(Jan. 24) Florida’s citrus and vegetable crops seemed to have been largely spared by a freeze the morning of Friday, Jan. 24, shippers say.

All the same, another freeze was on the way that night.

That concerned strawberry growers in the Plant City area, who were busy assessing their fields. As temperatures dropped Jan. 24, winds reached 15 mph.

That caused dry spots in fields that were being irrigated as protection against the cold, said Ila Allen, director of marketing and promotions for the Florida Strawberry Growers Association Inc., Plant City. Some berries will suffer tip burn as a result.

The temperature finally broke above freezing at 11 a.m., Allen said. Many strawberries were still under ice and some might stay that way into the next night.

“It looks like a snow white Christmas in the field,” she said that morning.

Allen said she didn’t think the industry would be able to truly analyze the damages until that Sunday afternoon.

Still, she said, the first night of freezing temperatures wasn’t as bad as growers thought it would be and wasn’t nearly as severe as the freeze of 1989.

Citrus growers agreed. Cold weather leading up to the freeze helped lull trees into dormancy. John Scotto, president Tuxedo Fruit Co. Fort Pierce, said that statewide there may have been isolated areas to fruit on trees, but it didn’t get cold enough for tree damage.
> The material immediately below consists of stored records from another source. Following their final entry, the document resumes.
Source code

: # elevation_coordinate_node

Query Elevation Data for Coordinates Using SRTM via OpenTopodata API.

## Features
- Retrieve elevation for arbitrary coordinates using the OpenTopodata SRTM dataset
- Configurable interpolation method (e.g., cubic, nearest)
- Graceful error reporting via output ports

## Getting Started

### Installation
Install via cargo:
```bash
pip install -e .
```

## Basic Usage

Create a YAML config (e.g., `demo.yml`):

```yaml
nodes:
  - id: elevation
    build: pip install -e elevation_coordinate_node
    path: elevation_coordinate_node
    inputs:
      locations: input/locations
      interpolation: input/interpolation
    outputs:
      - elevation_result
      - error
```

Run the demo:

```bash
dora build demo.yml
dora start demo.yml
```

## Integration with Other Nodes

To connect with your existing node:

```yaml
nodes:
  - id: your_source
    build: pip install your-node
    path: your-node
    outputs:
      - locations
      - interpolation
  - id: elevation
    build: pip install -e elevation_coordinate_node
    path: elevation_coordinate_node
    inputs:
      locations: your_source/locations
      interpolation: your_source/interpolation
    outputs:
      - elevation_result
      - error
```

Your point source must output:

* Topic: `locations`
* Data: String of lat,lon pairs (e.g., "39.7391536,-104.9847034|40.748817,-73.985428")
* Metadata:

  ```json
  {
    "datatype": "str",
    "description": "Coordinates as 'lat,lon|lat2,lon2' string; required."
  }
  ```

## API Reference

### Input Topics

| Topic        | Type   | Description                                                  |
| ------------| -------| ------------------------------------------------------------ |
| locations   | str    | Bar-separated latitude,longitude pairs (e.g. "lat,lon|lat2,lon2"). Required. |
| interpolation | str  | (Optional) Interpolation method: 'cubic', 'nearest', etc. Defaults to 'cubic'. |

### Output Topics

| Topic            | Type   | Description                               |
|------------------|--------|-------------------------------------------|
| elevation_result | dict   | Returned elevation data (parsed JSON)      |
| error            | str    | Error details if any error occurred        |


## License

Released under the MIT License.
In the Indian River growing region, there was even less chance for significant damages.

Though some regions got down to 25 degrees — and though Cape Canaveral was cold enough for a light rain to turn to snow — Scotto said the duration of the cold was limited.

In the Indian River area, the temperature didn’t get below 28 or 29 degrees, he said. Scotto didn’t expect any effects on markets.

Farther south, the cold was even more lenient on crops.

“We’ve still got to make it through tonight, but we’re OK at this point,” said Ed Angrisani, salesman for Gulfstream Tomato Growers Ltd., Homestead, the afternoon of Jan. 24.

Tomatoes were unscathed in Homestead, which got down to 34 degrees, he said. Agrisani said Immokalee, which also supplies the market this time of year, may have had light damages.

Emilio Mirzakhani, general manager of Homestead Pole Bean Cooperative Inc., Homestead, Fla., said its sweet corn and beans didn’t suffer any major damage from the cold.